What the task asks:
All of the data below should come back exactly as written, minus its images.

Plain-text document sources
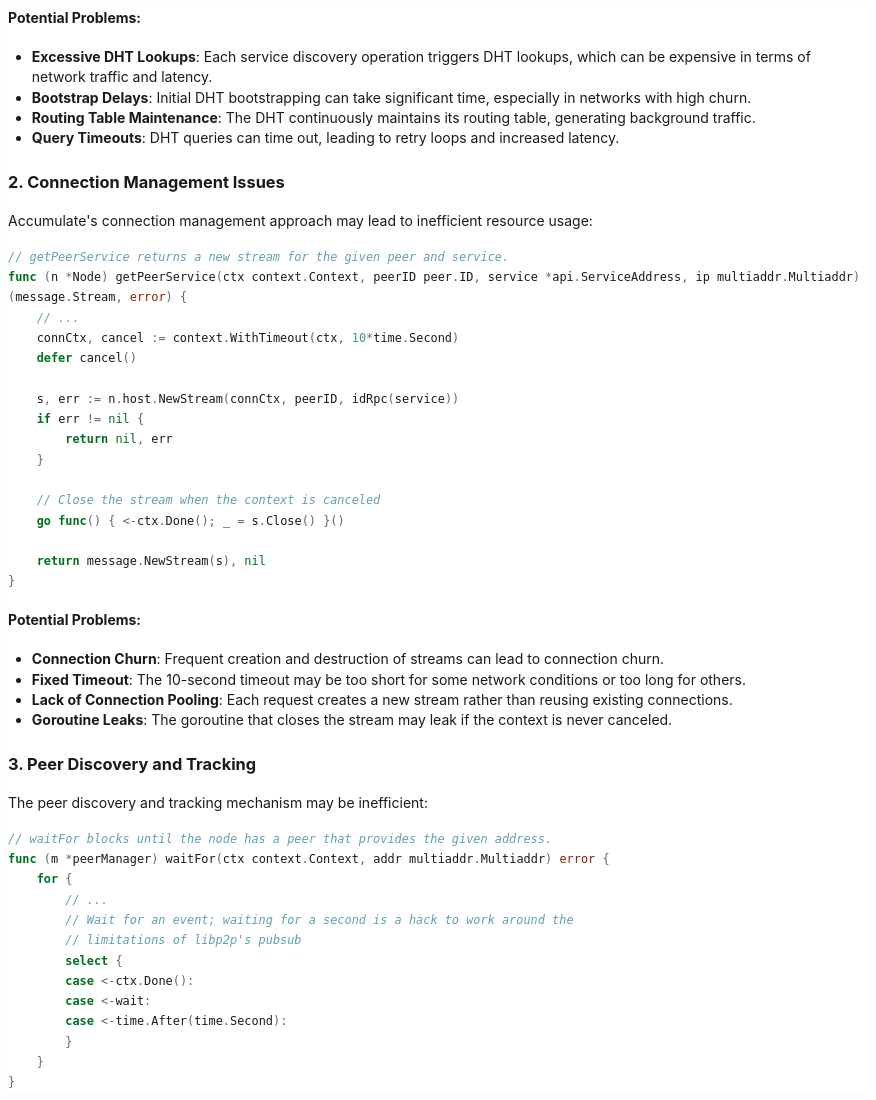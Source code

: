 #### Potential Problems:

- **Excessive DHT Lookups**: Each service discovery operation triggers DHT lookups, which can be expensive in terms of network traffic and latency.
- **Bootstrap Delays**: Initial DHT bootstrapping can take significant time, especially in networks with high churn.
- **Routing Table Maintenance**: The DHT continuously maintains its routing table, generating background traffic.
- **Query Timeouts**: DHT queries can time out, leading to retry loops and increased latency.

### 2. Connection Management Issues

Accumulate's connection management approach may lead to inefficient resource usage:

```go
// getPeerService returns a new stream for the given peer and service.
func (n *Node) getPeerService(ctx context.Context, peerID peer.ID, service *api.ServiceAddress, ip multiaddr.Multiaddr) (message.Stream, error) {
    // ...
    connCtx, cancel := context.WithTimeout(ctx, 10*time.Second)
    defer cancel()

    s, err := n.host.NewStream(connCtx, peerID, idRpc(service))
    if err != nil {
        return nil, err
    }

    // Close the stream when the context is canceled
    go func() { <-ctx.Done(); _ = s.Close() }()

    return message.NewStream(s), nil
}
```

#### Potential Problems:

- **Connection Churn**: Frequent creation and destruction of streams can lead to connection churn.
- **Fixed Timeout**: The 10-second timeout may be too short for some network conditions or too long for others.
- **Lack of Connection Pooling**: Each request creates a new stream rather than reusing existing connections.
- **Goroutine Leaks**: The goroutine that closes the stream may leak if the context is never canceled.

### 3. Peer Discovery and Tracking

The peer discovery and tracking mechanism may be inefficient:

```go
// waitFor blocks until the node has a peer that provides the given address.
func (m *peerManager) waitFor(ctx context.Context, addr multiaddr.Multiaddr) error {
    for {
        // ...
        // Wait for an event; waiting for a second is a hack to work around the
        // limitations of libp2p's pubsub
        select {
        case <-ctx.Done():
        case <-wait:
        case <-time.After(time.Second):
        }
    }
}
```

Exercise response:
Source code

: #### Potential Problems:

- **Excessive DHT Lookups**: Each service discovery operation triggers DHT lookups, which can be expensive in terms of network traffic and latency.
- **Bootstrap Delays**: Initial DHT bootstrapping can take significant time, especially in networks with high churn.
- **Routing Table Maintenance**: The DHT continuously maintains its routing table, generating background traffic.
- **Query Timeouts**: DHT queries can time out, leading to retry loops and increased latency.

### 2. Connection Management Issues

Accumulate's connection management approach may lead to inefficient resource usage:

```go
// getPeerService returns a new stream for the given peer and service.
func (n *Node) getPeerService(ctx context.Context, peerID peer.ID, service *api.ServiceAddress, ip multiaddr.Multiaddr) (message.Stream, error) {
    // ...
    connCtx, cancel := context.WithTimeout(ctx, 10*time.Second)
    defer cancel()

    s, err := n.host.NewStream(connCtx, peerID, idRpc(service))
    if err != nil {
        return nil, err
    }

    // Close the stream when the context is canceled
    go func() { <-ctx.Done(); _ = s.Close() }()

    return message.NewStream(s), nil
}
```

#### Potential Problems:

- **Connection Churn**: Frequent creation and destruction of streams can lead to connection churn.
- **Fixed Timeout**: The 10-second timeout may be too short for some network conditions or too long for others.
- **Lack of Connection Pooling**: Each request creates a new stream rather than reusing existing connections.
- **Goroutine Leaks**: The goroutine that closes the stream may leak if the context is never canceled.

### 3. Peer Discovery and Tracking

The peer discovery and tracking mechanism may be inefficient:

```go
// waitFor blocks until the node has a peer that provides the given address.
func (m *peerManager) waitFor(ctx context.Context, addr multiaddr.Multiaddr) error {
    for {
        // ...
        // Wait for an event; waiting for a second is a hack to work around the
        // limitations of libp2p's pubsub
        select {
        case <-ctx.Done():
        case <-wait:
        case <-time.After(time.Second):
        }
    }
}
```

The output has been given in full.